Copy every line from the records that holds the word "utility".
*** Opening SOURCE INFORMATION ***
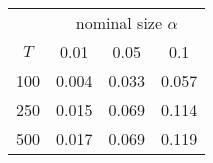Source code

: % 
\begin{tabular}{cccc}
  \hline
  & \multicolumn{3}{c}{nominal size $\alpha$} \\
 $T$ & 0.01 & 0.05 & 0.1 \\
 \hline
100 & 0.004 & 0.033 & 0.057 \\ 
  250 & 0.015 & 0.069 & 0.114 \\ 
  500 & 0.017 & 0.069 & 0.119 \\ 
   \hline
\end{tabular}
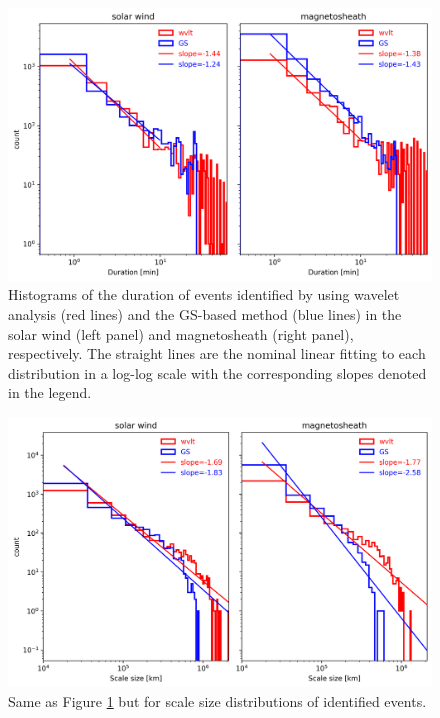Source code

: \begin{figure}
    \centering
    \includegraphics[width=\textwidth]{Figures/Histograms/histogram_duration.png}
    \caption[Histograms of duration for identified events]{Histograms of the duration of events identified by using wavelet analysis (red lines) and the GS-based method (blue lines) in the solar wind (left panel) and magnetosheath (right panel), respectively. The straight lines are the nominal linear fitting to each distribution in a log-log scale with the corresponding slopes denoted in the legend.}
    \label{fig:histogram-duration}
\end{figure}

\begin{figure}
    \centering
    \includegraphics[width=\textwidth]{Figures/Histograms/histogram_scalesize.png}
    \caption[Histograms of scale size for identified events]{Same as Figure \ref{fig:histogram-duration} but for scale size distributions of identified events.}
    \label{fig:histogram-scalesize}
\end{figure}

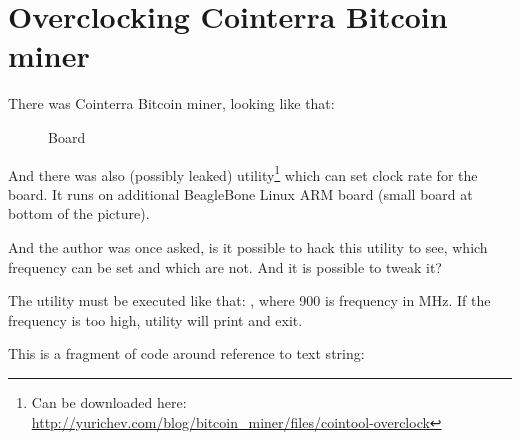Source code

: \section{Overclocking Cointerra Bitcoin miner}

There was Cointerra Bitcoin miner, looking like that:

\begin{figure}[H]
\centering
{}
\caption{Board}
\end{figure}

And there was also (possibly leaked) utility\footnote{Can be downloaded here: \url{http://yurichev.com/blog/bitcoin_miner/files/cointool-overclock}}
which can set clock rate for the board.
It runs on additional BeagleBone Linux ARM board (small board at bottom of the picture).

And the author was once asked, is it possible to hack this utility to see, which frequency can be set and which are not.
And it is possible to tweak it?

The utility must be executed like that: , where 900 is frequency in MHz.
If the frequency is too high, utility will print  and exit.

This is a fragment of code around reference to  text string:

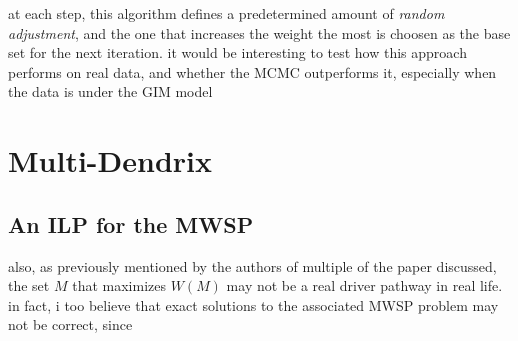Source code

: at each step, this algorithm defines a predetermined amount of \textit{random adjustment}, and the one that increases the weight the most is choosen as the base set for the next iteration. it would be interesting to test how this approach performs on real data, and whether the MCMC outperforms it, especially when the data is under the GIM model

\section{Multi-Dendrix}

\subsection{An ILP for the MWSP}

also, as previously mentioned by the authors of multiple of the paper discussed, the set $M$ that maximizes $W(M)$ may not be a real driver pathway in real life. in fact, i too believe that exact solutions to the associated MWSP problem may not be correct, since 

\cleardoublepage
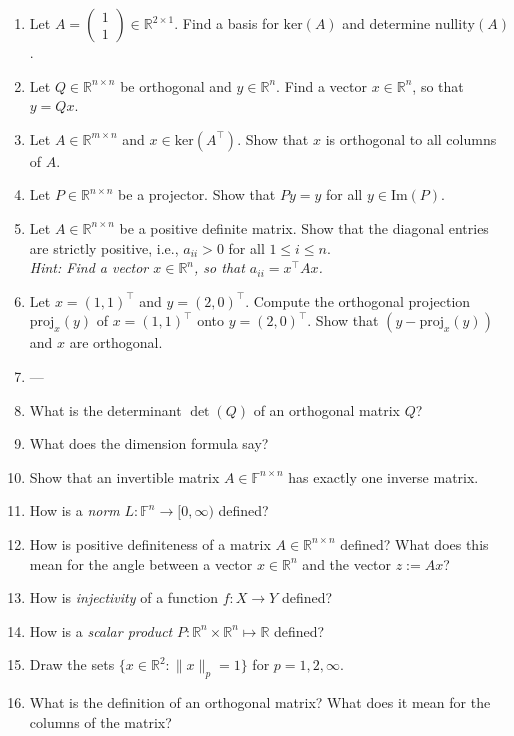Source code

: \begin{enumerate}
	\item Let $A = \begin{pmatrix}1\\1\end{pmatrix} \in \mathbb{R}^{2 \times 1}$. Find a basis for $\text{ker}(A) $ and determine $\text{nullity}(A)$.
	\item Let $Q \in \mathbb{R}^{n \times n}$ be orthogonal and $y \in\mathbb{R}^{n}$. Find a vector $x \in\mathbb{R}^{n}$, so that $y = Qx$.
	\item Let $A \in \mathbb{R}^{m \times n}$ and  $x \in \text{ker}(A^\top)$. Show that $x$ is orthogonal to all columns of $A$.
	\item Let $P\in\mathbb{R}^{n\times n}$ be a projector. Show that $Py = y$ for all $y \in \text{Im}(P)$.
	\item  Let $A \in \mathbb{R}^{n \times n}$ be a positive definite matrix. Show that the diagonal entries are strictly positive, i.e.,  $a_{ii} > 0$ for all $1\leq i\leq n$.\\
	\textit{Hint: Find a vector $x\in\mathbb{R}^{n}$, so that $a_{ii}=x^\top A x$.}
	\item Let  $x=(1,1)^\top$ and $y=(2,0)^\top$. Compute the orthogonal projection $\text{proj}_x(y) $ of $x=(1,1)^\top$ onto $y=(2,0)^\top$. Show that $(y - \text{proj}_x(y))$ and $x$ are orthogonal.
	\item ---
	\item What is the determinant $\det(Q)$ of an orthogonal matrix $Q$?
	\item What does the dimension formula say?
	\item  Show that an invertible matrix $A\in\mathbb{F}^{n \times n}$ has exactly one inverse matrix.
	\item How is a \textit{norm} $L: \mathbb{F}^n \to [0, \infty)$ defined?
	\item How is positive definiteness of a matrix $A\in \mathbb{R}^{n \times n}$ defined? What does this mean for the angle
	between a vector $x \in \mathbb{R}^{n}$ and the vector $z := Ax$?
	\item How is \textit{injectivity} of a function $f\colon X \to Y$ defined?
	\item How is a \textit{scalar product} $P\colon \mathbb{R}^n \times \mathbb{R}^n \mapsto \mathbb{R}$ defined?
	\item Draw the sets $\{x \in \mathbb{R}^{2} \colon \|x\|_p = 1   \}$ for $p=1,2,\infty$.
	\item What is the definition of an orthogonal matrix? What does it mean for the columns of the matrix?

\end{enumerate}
*** Closing SOURCE INFORMATION ***
*** Opening SOURCE INFORMATION ***
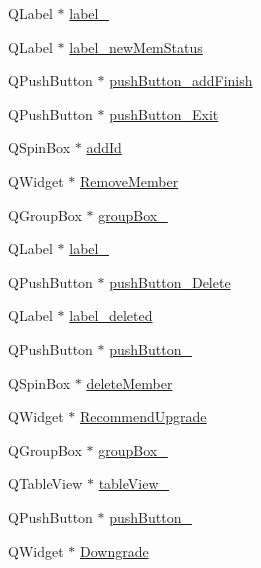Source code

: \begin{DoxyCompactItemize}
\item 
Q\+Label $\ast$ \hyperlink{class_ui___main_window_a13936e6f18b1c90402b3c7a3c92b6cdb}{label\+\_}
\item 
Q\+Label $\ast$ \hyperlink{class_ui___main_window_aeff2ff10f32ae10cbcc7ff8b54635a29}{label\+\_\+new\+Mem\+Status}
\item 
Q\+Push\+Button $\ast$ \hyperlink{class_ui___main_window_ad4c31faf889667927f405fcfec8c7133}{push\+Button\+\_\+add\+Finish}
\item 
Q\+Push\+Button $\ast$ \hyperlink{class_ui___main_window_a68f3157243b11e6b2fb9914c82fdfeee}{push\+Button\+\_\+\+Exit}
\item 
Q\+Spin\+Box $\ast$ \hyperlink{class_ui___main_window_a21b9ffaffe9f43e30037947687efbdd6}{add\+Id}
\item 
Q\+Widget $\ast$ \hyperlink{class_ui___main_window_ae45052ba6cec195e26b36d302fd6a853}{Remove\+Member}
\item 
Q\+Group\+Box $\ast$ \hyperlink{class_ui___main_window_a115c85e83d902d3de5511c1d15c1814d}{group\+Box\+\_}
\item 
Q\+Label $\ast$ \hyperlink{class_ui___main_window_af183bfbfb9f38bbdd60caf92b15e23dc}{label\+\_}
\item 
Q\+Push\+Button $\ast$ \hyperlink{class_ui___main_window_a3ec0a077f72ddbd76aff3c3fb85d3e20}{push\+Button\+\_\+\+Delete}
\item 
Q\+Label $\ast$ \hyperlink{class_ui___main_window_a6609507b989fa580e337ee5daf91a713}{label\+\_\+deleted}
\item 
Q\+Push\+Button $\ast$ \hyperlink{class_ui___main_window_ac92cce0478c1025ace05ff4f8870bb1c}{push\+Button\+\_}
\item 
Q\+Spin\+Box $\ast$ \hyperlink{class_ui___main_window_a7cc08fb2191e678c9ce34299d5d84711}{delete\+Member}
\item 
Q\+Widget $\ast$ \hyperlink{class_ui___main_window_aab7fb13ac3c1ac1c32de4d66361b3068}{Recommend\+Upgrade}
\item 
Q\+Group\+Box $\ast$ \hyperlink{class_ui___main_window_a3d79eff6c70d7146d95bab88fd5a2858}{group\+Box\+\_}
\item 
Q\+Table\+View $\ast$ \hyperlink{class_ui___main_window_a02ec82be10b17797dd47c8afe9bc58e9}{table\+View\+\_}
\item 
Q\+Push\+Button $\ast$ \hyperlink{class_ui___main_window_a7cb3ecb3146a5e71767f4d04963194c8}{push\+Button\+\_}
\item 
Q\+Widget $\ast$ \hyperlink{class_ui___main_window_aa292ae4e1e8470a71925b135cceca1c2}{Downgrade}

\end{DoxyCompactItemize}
*** Closing SOURCE INFORMATION ***
SOLUTION FOR THIS EXERCISE
And there was also (possibly leaked) utility\footnote{Can be downloaded here: \url{http://yurichev.com/blog/bitcoin_miner/files/cointool-overclock}}
And the author was once asked, is it possible to hack this utility to see, which frequency can be set and which are not.
The utility must be executed like that: , where 900 is frequency in MHz.
If the frequency is too high, utility will print  and exit.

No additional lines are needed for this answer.